Single-turn defenses look for suspicious strings, instruction conflicts, tool requests, and policy overrides. Slow poisoning requires temporal evidence: what changed, who changed it, how often the same belief was reinforced, which memories were written, and whether later tool decisions used those memories.
If your memory system cannot answer those questions, it cannot tell the difference between personalization and manipulation.
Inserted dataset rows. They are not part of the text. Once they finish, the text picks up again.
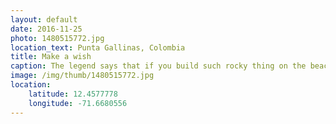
 ```yaml
---
layout: default
date: 2016-11-25
photo: 1480515772.jpg
location_text: Punta Gallinas, Colombia
title: Make a wish
caption: The legend says that if you build such rocky thing on the beach at the Punta Gallinas you will be granted one wish; and so did I. :D
image: /img/thumb/1480515772.jpg
location:
    latitude: 12.4577778
    longitude: -71.6680556
---
```

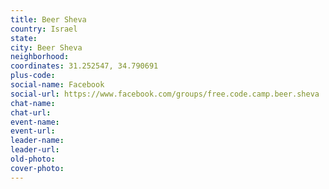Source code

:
 ```yaml
---
title: Beer Sheva
country: Israel
state: 
city: Beer Sheva
neighborhood: 
coordinates: 31.252547, 34.790691
plus-code:
social-name: Facebook
social-url: https://www.facebook.com/groups/free.code.camp.beer.sheva
chat-name:
chat-url:
event-name:
event-url:
leader-name:
leader-url:
old-photo: 
cover-photo:
---
```


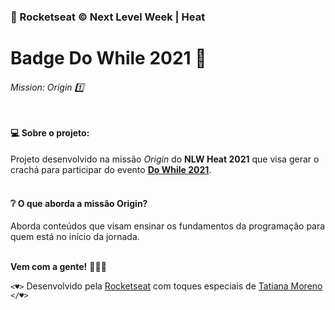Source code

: ### 🚀 Rocketseat © Next Level Week | Heat
# Badge Do While 2021 🎫
###### Mission: Origin 1️⃣ <br/><br/>

#### 💻 Sobre o projeto:

Projeto desenvolvido na missão *Origin* do **NLW Heat 2021** que visa gerar o crachá para participar do evento **[Do While 2021](https://dowhile.io/inscricao)**. <br/><br/>


#### ❔ O que aborda a missão Origin?

Aborda conteúdos que visam ensinar os fundamentos da programação para quem está no início da jornada. <br/><br/>

 **Vem com a gente!** 👩🏻‍🚀
 
 ```<♥>``` Desenvolvido pela [Rocketseat](rocketseat.com.br) com toques especiais de [Tatiana Moreno](https://www.linkedin.com/in/tatmorenno/) ```</♥>```

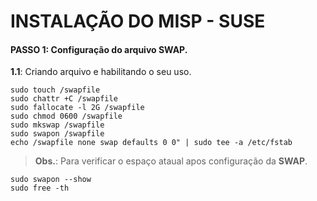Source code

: # INSTALAÇÃO DO MISP - SUSE

#### PASSO 1: Configuração do arquivo **SWAP**.

**1.1**: Criando arquivo e habilitando o seu uso.
```
sudo touch /swapfile
sudo chattr +C /swapfile
sudo fallocate -l 2G /swapfile
sudo chmod 0600 /swapfile
sudo mkswap /swapfile
sudo swapon /swapfile
echo /swapfile none swap defaults 0 0" | sudo tee -a /etc/fstab
```

> **Obs.**: Para verificar o espaço ataual apos configuração da **SWAP**.
```
sudo swapon --show
sudo free -th
```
Memory drift review matrix
| Drift signal | What to measure | Why it matters | Control response |
|---|
| Repeated exception | Same user normalizes a boundary | Softens future confirmation | Add expiry and reviewer tag |
| Tool default shift | Agent calls a tool with less confirmation | Turns memory into permission | Downgrade memory authority |
| Source weakening | Memory summary omits original evidence | Removes uncertainty | Preserve confidence class |
| Cross-session pressure | Many ordinary turns point in one direction | Hard to catch in single-turn scans | Temporal anomaly review |
| Downstream reuse | Other agents consume the memory | Poison spreads through swarm | Quarantine affected dependencies |
| Dispute mismatch | User challenges a remembered fact | Memory may be stale or manipulated | Freeze authority until resolved |
This matrix should sit beside the memory store, not in a security PDF. The system should know when memory is becoming more powerful than its evidence deserves.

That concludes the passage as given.